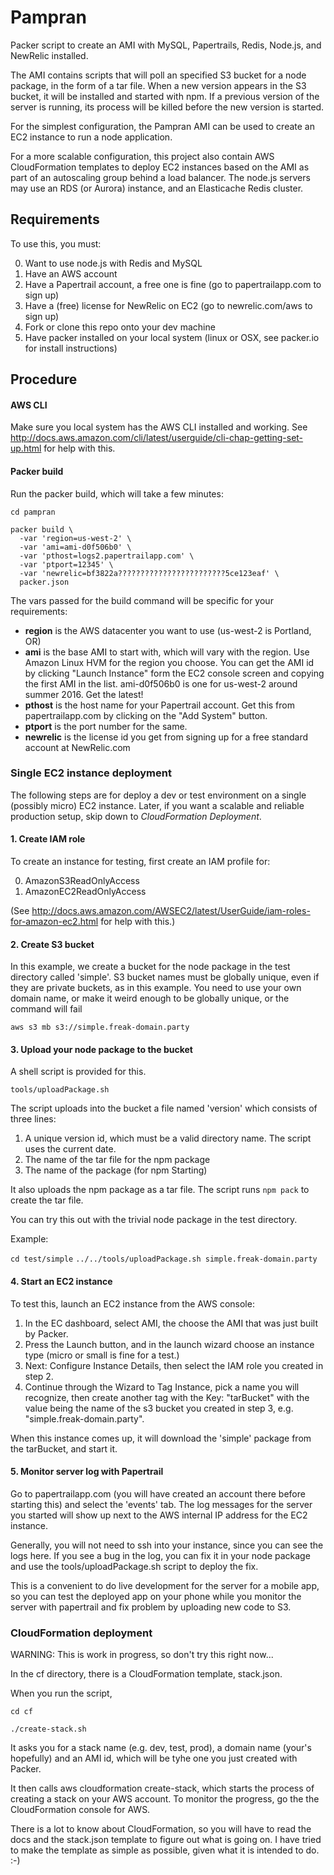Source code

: Pampran
=======

Packer script to create an AMI with MySQL, Papertrails, Redis, Node.js, and NewRelic installed.

The AMI contains scripts that will poll an specified S3 bucket for a node package, in the form of a tar file. When a new version appears in the S3 bucket, it will be installed and started with npm. If a previous version of the server is running, its process will be killed before the new version is started.

For the simplest configuration, the Pampran AMI can be used to create an EC2 instance to run a node application.

For a more scalable configuration, this project also contain AWS CloudFormation templates to deploy EC2 instances based on the AMI as part of an autoscaling group behind a load balancer. The node.js servers may use an RDS (or Aurora) instance, and an Elasticache Redis cluster.

Requirements
------------
To use this, you must:

0. Want to use node.js with Redis and MySQL
0. Have an AWS account
0. Have a Papertrail account, a free one is fine (go to papertrailapp.com to sign up)
0. Have a (free) license for NewRelic on EC2 (go to newrelic.com/aws to sign up)
0. Fork or clone this repo onto your dev machine
0. Have packer installed on your local system (linux or OSX, see packer.io for install instructions)

Procedure
---------
#### AWS CLI

Make sure you local system has the AWS CLI installed and working. See http://docs.aws.amazon.com/cli/latest/userguide/cli-chap-getting-set-up.html for help with this.

#### Packer build
Run the packer build, which will take a few minutes:

```
cd pampran

packer build \
  -var 'region=us-west-2' \
  -var 'ami=ami-d0f506b0' \
  -var 'pthost=logs2.papertrailapp.com' \
  -var 'ptport=12345' \
  -var 'newrelic=bf3822a????????????????????????5ce123eaf' \
  packer.json
```

The vars passed for the build command will be specific for your requirements:

* **region** is the AWS datacenter you want to use (us-west-2 is Portland, OR)
* **ami** is the base AMI to start with, which will vary with the region. Use Amazon Linux HVM for the region you choose. You can get the AMI id by clicking "Launch Instance" form the EC2 console screen and copying the first AMI in the list. ami-d0f506b0 is one for us-west-2 around summer 2016. Get the latest!
* **pthost** is the host name for your Papertrail account. Get this from papertrailapp.com by clicking on the "Add System" button.
* **ptport** is the port number for the same.
* **newrelic** is the license id you get from signing up for a free standard account at NewRelic.com

### Single EC2 instance deployment
The following steps are for deploy a dev or test environment on a single (possibly micro) EC2 instance. Later, if you want a scalable and reliable production setup, skip down to *CloudFormation Deployment*.

#### 1. Create IAM role
To create an instance for testing, first create an IAM profile for:

0. AmazonS3ReadOnlyAccess
0. AmazonEC2ReadOnlyAccess

(See http://docs.aws.amazon.com/AWSEC2/latest/UserGuide/iam-roles-for-amazon-ec2.html for help with this.)

#### 2. Create S3 bucket

In this example, we create a bucket for the node package in the test directory called 'simple'. S3 bucket names must be globally unique, even if they are private buckets, as in this example. You need to use your own domain name, or make it weird enough to be globally unique, or the command will fail

`aws s3 mb s3://simple.freak-domain.party`

#### 3. Upload your node package to the bucket

A shell script is provided for this.

`tools/uploadPackage.sh`

The script uploads into the bucket a file named 'version' which consists of three lines:

1. A unique version id, which must be a valid directory name. The script uses the current date.
2. The name of the tar file for the npm package
3. The name of the package (for npm Starting)

It also uploads the npm package as a tar file. The script runs `npm pack` to create the tar file.

You can try this out with the trivial node package in the test directory.

Example:

`cd test/simple`
`../../tools/uploadPackage.sh simple.freak-domain.party`

#### 4. Start an EC2 instance

To test this, launch an EC2 instance from the AWS console:
1. In the EC dashboard, select AMI, the choose the AMI that was just built by Packer.
2. Press the Launch button, and in the launch wizard choose an instance type (micro or small is fine for a test.)
3. Next: Configure Instance Details, then select the IAM role you created in step 2.
4. Continue through the Wizard to Tag Instance, pick a name you will recognize, then create another tag with the Key: "tarBucket" with the value being the name of the s3 bucket you created in step 3, e.g. "simple.freak-domain.party".

When this instance comes up, it will download the 'simple' package from the tarBucket, and start it.

#### 5. Monitor server log with Papertrail

Go to papertrailapp.com (you will have created an account there before starting this) and select the 'events' tab. The log messages for the server you started will show up next to the AWS internal IP address for the EC2 instance.

Generally, you will not need to ssh into your instance, since you can see the logs here. If you see a bug in the log, you can fix it in your node package and use the tools/uploadPackage.sh script to deploy the fix.

This is a convenient to do live development for the server for a mobile app, so you can test the deployed app on your phone while you monitor the server with papertrail and fix problem by uploading new code to S3.

### CloudFormation deployment

WARNING: This is work in progress, so don't try this right now...

In the cf directory, there is a CloudFormation template, stack.json.

When you run the script,
```
cd cf

./create-stack.sh
```

It asks you for a stack name (e.g. dev, test, prod), a domain name (your's hopefully) and an AMI id, which will be tyhe one you just created with Packer.

It then calls aws cloudformation create-stack, which starts the process of creating a stack on your AWS account. To monitor the progress, go the the CloudFormation console for AWS.

There is a lot to know about CloudFormation, so you will have to read the docs and the stack.json template to figure out what is going on. I have tried to make the template as simple as possible, given what it is intended to do. :-)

__Task instructions__.
The records above are to be repeated exactly, apart from their pictures.

__Output for this exercise__.
Source code

: Pampran
=======

Packer script to create an AMI with MySQL, Papertrails, Redis, Node.js, and NewRelic installed.

The AMI contains scripts that will poll an specified S3 bucket for a node package, in the form of a tar file. When a new version appears in the S3 bucket, it will be installed and started with npm. If a previous version of the server is running, its process will be killed before the new version is started.

For the simplest configuration, the Pampran AMI can be used to create an EC2 instance to run a node application.

For a more scalable configuration, this project also contain AWS CloudFormation templates to deploy EC2 instances based on the AMI as part of an autoscaling group behind a load balancer. The node.js servers may use an RDS (or Aurora) instance, and an Elasticache Redis cluster.

Requirements
------------
To use this, you must:

0. Want to use node.js with Redis and MySQL
0. Have an AWS account
0. Have a Papertrail account, a free one is fine (go to papertrailapp.com to sign up)
0. Have a (free) license for NewRelic on EC2 (go to newrelic.com/aws to sign up)
0. Fork or clone this repo onto your dev machine
0. Have packer installed on your local system (linux or OSX, see packer.io for install instructions)

Procedure
---------
#### AWS CLI

Make sure you local system has the AWS CLI installed and working. See http://docs.aws.amazon.com/cli/latest/userguide/cli-chap-getting-set-up.html for help with this.

#### Packer build
Run the packer build, which will take a few minutes:

```
cd pampran

packer build \
  -var 'region=us-west-2' \
  -var 'ami=ami-d0f506b0' \
  -var 'pthost=logs2.papertrailapp.com' \
  -var 'ptport=12345' \
  -var 'newrelic=bf3822a????????????????????????5ce123eaf' \
  packer.json
```

The vars passed for the build command will be specific for your requirements:

* **region** is the AWS datacenter you want to use (us-west-2 is Portland, OR)
* **ami** is the base AMI to start with, which will vary with the region. Use Amazon Linux HVM for the region you choose. You can get the AMI id by clicking "Launch Instance" form the EC2 console screen and copying the first AMI in the list. ami-d0f506b0 is one for us-west-2 around summer 2016. Get the latest!
* **pthost** is the host name for your Papertrail account. Get this from papertrailapp.com by clicking on the "Add System" button.
* **ptport** is the port number for the same.
* **newrelic** is the license id you get from signing up for a free standard account at NewRelic.com

### Single EC2 instance deployment
The following steps are for deploy a dev or test environment on a single (possibly micro) EC2 instance. Later, if you want a scalable and reliable production setup, skip down to *CloudFormation Deployment*.

#### 1. Create IAM role
To create an instance for testing, first create an IAM profile for:

0. AmazonS3ReadOnlyAccess
0. AmazonEC2ReadOnlyAccess

(See http://docs.aws.amazon.com/AWSEC2/latest/UserGuide/iam-roles-for-amazon-ec2.html for help with this.)

#### 2. Create S3 bucket

In this example, we create a bucket for the node package in the test directory called 'simple'. S3 bucket names must be globally unique, even if they are private buckets, as in this example. You need to use your own domain name, or make it weird enough to be globally unique, or the command will fail

`aws s3 mb s3://simple.freak-domain.party`

#### 3. Upload your node package to the bucket

A shell script is provided for this.

`tools/uploadPackage.sh`

The script uploads into the bucket a file named 'version' which consists of three lines:

1. A unique version id, which must be a valid directory name. The script uses the current date.
2. The name of the tar file for the npm package
3. The name of the package (for npm Starting)

It also uploads the npm package as a tar file. The script runs `npm pack` to create the tar file.

You can try this out with the trivial node package in the test directory.

Example:

`cd test/simple`
`../../tools/uploadPackage.sh simple.freak-domain.party`

#### 4. Start an EC2 instance

To test this, launch an EC2 instance from the AWS console:
1. In the EC dashboard, select AMI, the choose the AMI that was just built by Packer.
2. Press the Launch button, and in the launch wizard choose an instance type (micro or small is fine for a test.)
3. Next: Configure Instance Details, then select the IAM role you created in step 2.
4. Continue through the Wizard to Tag Instance, pick a name you will recognize, then create another tag with the Key: "tarBucket" with the value being the name of the s3 bucket you created in step 3, e.g. "simple.freak-domain.party".

When this instance comes up, it will download the 'simple' package from the tarBucket, and start it.

#### 5. Monitor server log with Papertrail

Go to papertrailapp.com (you will have created an account there before starting this) and select the 'events' tab. The log messages for the server you started will show up next to the AWS internal IP address for the EC2 instance.

Generally, you will not need to ssh into your instance, since you can see the logs here. If you see a bug in the log, you can fix it in your node package and use the tools/uploadPackage.sh script to deploy the fix.

This is a convenient to do live development for the server for a mobile app, so you can test the deployed app on your phone while you monitor the server with papertrail and fix problem by uploading new code to S3.

### CloudFormation deployment

WARNING: This is work in progress, so don't try this right now...

In the cf directory, there is a CloudFormation template, stack.json.

When you run the script,
```
cd cf

./create-stack.sh
```

It asks you for a stack name (e.g. dev, test, prod), a domain name (your's hopefully) and an AMI id, which will be tyhe one you just created with Packer.

It then calls aws cloudformation create-stack, which starts the process of creating a stack on your AWS account. To monitor the progress, go the the CloudFormation console for AWS.

There is a lot to know about CloudFormation, so you will have to read the docs and the stack.json template to figure out what is going on. I have tried to make the template as simple as possible, given what it is intended to do. :-)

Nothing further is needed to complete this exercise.